Over on Facebook I’ve been nominated for one of those chain things where you post a song each day for a week, with the 1990s being a theme. So I’m gonna do it, and I’ll write a bit more at length over here on what I’ve chosen and why.
The first song I’m gonna go with is one from one of the first albums I remember buying as a uni student, from the CD shop that used to be on the Wentworth side of the footbridge over City Road. It was a place I ended up spending a lot of time in, listening to releases on headphones before purchasing, and I remember buying a lot of things from there – probably at the terribly jacked prices we thought were normal in the ’90s -because it was somewhere to fuck off to when I didn’t have lectures, or didn’t have friends waiting at Manning Bar for me to, soberly, relate my latest romantic failure.
Back to the music. It certainly was the first album from 1994 I’d bought as a student, and the name of the album was Character Assassination by the legendary Ed Kuepper. You know, the guy from The Saints. And The Laughing Clowns. Not that I really knew that at the time. But I’d learn. My guitar teacher, a longhaired stoner in Turramurra, referred to Ed as “the most-punched man in Australian rock”, something I refuse to believe is true in an industry where Tim Freedman lives and breathes.
The song is ‘Little Fiddle (and The Ghost of Xmas Past)’, the second track on the album. It features a solo (with elastic strings, if I recall correctly?) which my guitar teacher also did not like, presumably because he couldn’t play it. I thought the solo was ridiculous and cool, and still do.

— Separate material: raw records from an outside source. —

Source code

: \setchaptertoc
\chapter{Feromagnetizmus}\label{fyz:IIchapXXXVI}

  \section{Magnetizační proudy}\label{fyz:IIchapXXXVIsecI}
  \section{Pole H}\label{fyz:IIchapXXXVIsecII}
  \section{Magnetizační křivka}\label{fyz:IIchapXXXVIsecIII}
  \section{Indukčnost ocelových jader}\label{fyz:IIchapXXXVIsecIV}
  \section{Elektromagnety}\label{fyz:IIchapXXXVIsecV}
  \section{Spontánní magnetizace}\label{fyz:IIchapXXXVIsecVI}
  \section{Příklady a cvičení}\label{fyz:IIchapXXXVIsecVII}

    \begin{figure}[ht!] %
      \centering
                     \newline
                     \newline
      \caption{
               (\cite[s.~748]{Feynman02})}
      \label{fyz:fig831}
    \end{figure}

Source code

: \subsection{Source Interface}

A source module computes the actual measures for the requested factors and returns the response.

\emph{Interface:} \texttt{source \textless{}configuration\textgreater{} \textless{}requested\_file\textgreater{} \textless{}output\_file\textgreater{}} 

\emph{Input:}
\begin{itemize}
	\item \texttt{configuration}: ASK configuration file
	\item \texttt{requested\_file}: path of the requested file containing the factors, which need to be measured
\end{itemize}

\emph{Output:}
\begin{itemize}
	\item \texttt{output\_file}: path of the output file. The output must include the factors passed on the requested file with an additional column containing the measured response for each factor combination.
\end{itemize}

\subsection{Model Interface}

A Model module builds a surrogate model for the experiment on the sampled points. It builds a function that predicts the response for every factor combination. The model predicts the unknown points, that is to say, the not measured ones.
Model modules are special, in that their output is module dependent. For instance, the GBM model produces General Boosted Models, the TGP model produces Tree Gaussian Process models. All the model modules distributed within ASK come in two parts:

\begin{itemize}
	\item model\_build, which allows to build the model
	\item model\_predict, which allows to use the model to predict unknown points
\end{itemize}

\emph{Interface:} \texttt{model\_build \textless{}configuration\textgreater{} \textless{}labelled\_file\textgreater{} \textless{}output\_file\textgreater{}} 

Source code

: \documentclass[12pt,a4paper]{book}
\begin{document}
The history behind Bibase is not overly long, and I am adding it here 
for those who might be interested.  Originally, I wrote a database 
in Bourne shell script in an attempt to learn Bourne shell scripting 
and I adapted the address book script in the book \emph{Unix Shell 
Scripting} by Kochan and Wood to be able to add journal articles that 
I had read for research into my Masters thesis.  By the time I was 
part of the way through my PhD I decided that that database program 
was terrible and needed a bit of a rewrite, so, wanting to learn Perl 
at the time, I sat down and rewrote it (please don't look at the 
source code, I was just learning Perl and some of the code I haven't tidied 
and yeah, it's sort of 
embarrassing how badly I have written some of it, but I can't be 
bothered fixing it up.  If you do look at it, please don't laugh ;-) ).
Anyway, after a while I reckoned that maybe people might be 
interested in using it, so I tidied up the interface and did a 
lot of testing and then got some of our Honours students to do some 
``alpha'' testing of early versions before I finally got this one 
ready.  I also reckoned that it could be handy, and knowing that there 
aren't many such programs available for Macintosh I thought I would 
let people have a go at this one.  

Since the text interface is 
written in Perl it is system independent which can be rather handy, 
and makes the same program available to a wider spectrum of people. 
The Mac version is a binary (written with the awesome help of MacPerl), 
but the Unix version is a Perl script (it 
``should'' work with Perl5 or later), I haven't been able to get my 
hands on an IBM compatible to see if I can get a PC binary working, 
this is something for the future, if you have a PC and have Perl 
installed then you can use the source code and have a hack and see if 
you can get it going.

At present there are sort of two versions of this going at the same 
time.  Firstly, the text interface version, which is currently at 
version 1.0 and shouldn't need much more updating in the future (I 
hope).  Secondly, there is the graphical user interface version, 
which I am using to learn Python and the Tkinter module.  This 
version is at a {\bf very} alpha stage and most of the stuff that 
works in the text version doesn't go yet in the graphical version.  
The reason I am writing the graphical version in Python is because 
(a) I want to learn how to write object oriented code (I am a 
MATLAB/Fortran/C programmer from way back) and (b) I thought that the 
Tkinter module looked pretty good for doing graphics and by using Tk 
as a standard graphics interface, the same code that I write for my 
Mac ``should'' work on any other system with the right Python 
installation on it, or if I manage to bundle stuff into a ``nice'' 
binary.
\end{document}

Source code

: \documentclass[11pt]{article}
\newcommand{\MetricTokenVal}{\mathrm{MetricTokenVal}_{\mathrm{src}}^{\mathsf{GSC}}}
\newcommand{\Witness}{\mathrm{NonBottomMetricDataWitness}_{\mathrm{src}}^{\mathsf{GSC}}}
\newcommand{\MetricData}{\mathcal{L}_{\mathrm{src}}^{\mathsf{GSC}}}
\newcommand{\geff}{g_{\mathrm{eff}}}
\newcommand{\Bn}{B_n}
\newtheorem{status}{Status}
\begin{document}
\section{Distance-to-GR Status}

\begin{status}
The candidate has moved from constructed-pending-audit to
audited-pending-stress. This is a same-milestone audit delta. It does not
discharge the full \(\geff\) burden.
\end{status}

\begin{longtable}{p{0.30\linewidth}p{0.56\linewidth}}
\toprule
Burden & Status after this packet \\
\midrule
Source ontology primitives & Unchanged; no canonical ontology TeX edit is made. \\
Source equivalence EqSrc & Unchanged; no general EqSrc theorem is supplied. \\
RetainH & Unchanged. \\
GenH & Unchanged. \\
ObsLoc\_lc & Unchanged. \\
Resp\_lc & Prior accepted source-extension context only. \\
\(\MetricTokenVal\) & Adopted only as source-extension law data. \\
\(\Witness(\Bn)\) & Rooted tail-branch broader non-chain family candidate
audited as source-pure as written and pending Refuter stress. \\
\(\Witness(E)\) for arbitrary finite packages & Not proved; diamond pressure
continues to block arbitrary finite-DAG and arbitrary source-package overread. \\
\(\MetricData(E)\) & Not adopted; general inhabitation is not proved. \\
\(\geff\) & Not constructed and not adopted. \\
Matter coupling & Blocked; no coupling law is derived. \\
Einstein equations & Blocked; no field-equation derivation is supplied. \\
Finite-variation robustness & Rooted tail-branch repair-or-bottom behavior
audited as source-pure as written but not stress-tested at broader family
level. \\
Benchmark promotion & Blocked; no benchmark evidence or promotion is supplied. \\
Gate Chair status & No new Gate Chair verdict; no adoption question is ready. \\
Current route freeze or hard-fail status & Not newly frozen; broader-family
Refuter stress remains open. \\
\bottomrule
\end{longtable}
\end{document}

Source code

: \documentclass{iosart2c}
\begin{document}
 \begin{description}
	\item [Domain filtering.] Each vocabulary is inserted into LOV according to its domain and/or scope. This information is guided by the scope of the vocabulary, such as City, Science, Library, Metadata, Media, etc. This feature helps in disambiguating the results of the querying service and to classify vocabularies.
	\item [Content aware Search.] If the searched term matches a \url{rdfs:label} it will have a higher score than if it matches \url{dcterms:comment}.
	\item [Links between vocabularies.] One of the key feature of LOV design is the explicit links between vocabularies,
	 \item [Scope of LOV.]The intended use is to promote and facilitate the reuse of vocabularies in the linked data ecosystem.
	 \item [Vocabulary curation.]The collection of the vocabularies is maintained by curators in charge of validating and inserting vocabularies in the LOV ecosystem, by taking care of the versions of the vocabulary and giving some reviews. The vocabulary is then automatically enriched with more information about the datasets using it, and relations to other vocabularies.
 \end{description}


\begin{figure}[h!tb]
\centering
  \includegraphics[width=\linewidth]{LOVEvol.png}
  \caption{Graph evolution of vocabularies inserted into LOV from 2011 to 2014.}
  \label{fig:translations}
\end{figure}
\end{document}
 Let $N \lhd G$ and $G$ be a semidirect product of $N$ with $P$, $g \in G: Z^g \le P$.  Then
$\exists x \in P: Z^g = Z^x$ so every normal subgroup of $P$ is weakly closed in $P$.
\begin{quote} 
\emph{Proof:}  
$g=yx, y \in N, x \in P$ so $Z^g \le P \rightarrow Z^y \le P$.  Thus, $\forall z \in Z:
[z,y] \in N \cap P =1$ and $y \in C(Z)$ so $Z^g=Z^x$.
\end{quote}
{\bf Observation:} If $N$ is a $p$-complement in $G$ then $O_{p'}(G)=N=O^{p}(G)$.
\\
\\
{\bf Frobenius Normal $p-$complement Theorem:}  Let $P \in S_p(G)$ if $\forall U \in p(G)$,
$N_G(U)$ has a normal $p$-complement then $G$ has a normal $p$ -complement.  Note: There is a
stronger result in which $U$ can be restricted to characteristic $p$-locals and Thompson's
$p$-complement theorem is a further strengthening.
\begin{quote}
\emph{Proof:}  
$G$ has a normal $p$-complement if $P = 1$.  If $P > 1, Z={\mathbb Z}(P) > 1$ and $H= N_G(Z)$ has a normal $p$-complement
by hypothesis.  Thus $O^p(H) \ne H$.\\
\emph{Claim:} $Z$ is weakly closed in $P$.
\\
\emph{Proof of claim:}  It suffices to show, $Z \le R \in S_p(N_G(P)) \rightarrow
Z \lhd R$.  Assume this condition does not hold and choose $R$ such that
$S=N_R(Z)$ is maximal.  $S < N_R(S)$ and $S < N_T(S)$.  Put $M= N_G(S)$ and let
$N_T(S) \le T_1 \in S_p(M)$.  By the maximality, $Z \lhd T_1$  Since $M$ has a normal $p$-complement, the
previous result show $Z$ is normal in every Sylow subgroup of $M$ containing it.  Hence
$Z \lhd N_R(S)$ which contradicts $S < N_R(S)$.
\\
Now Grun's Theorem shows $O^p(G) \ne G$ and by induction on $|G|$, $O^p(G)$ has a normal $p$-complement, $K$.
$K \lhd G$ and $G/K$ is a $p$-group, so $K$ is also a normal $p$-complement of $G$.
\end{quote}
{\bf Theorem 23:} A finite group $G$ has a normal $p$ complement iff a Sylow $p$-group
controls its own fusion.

I also am particularly fond of the lines
They call you sexy for what reason I can’t see
You see, I, I think that sexy only can apply to me
because they contain the sort of archness that’s found a lot in Kuepper’s work, even though a lot of his stuff (when not cryptic) is quite plainly emotive in a heart-on-sleeve kind of way.
The album is sparse – not as sparse as others in Ed’s catalogue – but you can hear the structure of the tunes very clearly. I remember figuring out a bunch of the songs on the album using my lamentable strumming skills. The chords were probably wrong but the progressions seemed to work, and it seemed to deepen my feeling of connection with the music. It seemed very grown up for someone who still lived at home, and I still play the disc a lot. It’s stood up pretty well – the songs are given space to live, and there’s none on there I’d skip, even though I’m not the world’s biggest ‘La Di Doh’ fan.
This song and the album proved quite the gateway to Kuepper’s career, which is a proper embarrassment of riches. I saw him live a little while ago, playing his new album in full, followed by a no-filler set of career-spanning tunes. He waxed lyrical about Countdown and still is able to imperiously wither crowd members not to his taste with a raised eyebrow.

Camelot cheers.
So I guess this is a good place to start ’90s week. Ed Kuepper’s ’90s albums were something I came to on my own, more or less, so they feel kind of personal, more connected to me. They’re deceptively simple, singalong and spiky at once. They’re things I understand and things which mystify me, and they always make me want to pick up a guitar and play a bit. They’re songs that make you want to write songs, and if I could write something half as good as one of his lesser tunes, I’d still be punching above my weight.